No caso do abastecimento do milho o problema é grave. O governo tentou amenizar os efeitos da escassez, através de mecanismos que tinha em mãos, como a venda de estoques, embora pequenos. Mas, face às condições adversas, dificilmente o milho vai permanecer no nível de preços que está. A tendência é evoluir mais, segundo Nogueira, opinião que é confirmada por outros técnicos do setor.
Segundo ele, não há mecanismo para intervir no mercado. Na medida em que as ofertas forem caindo ainda mais tendem a puxar os preços. Um dos setores compradores, o dos granjeiros, está abastecido com estoques curto e vai ter que entrar no mercado e disputar a pequena disponibilidade.
A situação do milho é irreversível. A safra de milho já está comprometida em função da estiagem. A exemplo da soja, o técnico ainda não há condição de falar sobre perdas mas, com certeza, ela é significativa, segundo Ermelino Nogueira. As perdas do milho já comprometem o abastecimento. O período de plantio já terminou. E o plantio daqui para frente corre todos os riscos inerentes de uma safra fora de época normal.
A crise do milho é nacional. Esta semana indústrias paulistas começaram a adquirir milho no Paraná. Como São Paulo está totalmente sem estoque, as indústrias e avicultores paulistas vêm disputar o que ainda resta no Paraná.

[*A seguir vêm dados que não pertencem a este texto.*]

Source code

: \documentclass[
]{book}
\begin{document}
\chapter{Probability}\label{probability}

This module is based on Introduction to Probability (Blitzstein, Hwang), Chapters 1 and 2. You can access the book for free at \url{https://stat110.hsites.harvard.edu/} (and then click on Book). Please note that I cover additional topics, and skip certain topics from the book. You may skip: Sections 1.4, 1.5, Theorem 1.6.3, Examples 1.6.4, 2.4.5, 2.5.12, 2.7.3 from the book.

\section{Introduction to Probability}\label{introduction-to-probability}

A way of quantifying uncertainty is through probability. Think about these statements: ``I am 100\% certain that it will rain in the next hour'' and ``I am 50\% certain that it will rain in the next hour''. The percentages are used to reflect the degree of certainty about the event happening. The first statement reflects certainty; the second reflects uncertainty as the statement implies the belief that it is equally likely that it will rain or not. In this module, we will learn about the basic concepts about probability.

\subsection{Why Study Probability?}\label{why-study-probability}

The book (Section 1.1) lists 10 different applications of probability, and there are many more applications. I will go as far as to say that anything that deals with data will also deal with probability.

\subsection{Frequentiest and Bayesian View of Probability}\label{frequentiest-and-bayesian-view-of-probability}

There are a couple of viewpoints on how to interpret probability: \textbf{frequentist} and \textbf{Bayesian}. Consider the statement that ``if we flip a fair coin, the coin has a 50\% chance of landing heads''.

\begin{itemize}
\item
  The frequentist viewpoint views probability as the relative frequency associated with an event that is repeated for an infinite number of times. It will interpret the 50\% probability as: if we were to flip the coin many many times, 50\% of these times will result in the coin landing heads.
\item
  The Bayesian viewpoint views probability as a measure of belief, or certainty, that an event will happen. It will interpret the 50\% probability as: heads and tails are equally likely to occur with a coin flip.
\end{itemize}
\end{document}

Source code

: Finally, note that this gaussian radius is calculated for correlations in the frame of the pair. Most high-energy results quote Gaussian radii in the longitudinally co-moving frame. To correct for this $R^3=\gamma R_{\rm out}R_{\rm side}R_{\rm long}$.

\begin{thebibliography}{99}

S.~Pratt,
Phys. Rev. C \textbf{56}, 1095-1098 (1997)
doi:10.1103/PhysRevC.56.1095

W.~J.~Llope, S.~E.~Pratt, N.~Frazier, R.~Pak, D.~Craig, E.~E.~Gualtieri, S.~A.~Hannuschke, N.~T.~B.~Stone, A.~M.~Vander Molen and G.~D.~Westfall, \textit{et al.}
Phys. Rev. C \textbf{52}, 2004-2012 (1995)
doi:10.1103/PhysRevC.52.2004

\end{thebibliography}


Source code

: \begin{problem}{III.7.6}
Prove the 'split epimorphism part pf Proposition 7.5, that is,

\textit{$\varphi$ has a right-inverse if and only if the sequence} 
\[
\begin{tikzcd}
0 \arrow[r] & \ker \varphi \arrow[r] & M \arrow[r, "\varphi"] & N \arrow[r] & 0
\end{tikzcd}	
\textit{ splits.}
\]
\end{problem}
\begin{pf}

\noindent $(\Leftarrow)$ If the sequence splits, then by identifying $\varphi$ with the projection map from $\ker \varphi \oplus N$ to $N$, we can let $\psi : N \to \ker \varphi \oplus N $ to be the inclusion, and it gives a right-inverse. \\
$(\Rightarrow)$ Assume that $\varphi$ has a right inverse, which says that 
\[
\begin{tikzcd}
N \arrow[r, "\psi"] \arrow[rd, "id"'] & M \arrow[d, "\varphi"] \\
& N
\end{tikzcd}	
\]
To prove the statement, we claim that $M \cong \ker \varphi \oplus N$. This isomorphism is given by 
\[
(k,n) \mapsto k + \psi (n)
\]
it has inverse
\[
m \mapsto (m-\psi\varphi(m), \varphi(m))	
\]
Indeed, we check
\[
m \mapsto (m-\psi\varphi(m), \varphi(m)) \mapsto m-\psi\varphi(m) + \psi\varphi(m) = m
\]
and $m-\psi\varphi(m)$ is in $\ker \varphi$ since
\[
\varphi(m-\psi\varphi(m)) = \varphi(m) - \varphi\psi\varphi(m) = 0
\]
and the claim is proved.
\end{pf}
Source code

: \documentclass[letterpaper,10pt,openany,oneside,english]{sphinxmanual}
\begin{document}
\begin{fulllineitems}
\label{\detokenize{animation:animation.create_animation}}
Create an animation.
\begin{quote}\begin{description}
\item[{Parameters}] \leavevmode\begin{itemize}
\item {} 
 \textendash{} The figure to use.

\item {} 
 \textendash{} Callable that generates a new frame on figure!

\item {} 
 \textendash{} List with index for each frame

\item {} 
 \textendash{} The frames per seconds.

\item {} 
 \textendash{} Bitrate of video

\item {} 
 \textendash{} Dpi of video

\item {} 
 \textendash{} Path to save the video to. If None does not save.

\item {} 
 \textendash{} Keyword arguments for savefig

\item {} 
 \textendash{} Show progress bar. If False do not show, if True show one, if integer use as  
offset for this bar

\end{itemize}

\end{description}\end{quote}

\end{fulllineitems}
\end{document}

O preço do milho importado inviabiliza qualquer tentativa de comprar o produto na Argentina, a não ser para algumas regiões do Rio Grande do Sul.

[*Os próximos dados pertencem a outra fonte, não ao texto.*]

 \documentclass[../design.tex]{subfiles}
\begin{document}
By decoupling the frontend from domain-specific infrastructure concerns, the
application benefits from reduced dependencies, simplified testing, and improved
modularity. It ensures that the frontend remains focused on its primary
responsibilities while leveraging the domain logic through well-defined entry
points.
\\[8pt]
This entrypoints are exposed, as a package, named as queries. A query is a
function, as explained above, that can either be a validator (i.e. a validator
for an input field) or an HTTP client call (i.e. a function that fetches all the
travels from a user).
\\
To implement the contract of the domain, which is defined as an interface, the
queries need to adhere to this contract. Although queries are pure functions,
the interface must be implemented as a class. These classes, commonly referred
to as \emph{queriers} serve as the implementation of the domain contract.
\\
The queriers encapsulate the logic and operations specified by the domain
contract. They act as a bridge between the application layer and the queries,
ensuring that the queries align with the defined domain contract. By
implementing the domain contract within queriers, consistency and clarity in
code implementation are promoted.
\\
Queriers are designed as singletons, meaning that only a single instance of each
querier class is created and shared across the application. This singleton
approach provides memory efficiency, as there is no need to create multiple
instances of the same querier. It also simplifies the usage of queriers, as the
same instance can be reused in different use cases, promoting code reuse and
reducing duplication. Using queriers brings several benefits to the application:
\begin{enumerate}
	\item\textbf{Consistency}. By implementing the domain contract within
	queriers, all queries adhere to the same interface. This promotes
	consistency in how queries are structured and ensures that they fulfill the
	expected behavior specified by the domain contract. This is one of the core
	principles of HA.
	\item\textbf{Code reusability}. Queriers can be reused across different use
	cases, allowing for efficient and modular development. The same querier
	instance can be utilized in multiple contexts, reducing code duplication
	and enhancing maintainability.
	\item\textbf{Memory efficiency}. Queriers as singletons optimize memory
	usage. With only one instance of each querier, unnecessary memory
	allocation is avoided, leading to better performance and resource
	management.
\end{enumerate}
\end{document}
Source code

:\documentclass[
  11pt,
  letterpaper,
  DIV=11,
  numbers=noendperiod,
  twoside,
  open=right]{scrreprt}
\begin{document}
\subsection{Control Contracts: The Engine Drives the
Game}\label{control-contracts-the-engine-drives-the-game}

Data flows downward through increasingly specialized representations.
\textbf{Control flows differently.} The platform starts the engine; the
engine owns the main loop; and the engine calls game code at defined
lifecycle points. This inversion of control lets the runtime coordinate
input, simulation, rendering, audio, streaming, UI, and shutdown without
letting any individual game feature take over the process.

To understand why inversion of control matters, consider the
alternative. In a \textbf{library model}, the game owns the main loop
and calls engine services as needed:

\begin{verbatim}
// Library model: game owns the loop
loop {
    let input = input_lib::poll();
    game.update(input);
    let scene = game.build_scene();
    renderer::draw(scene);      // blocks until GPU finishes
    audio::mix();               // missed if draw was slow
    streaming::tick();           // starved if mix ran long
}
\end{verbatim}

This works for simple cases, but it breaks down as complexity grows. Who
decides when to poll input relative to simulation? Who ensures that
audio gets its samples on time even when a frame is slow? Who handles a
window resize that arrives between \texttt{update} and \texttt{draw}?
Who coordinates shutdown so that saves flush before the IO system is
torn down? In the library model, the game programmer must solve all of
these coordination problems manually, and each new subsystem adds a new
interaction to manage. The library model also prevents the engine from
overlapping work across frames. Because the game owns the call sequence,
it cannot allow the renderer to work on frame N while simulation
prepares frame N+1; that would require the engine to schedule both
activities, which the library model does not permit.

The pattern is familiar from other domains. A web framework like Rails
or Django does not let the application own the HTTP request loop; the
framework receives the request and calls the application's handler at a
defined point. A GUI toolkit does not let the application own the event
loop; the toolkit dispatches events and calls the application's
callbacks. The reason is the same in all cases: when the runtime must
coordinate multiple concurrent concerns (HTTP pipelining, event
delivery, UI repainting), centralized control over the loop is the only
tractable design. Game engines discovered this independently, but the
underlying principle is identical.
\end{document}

O milho importado chega na faixa que varia entre R$ 13,00 e R$ 14,00/saca. No Norte do Paraná o milho chegaria a quase R$ 15,00/saca. Além do que o preço fica sujeito a medidas de ajuste cambial.
A agravante para o abastecimento do milho é que está se configurando uma entressafra prolongada. Técnicos do próprio governo alertam para dois tipos de efeitos sobre o abastecimento e mercado. As perdas já caracterizadas e o atraso na safrinha, que tem uma função estratégica para estabilidade dos preços no segundo semestre.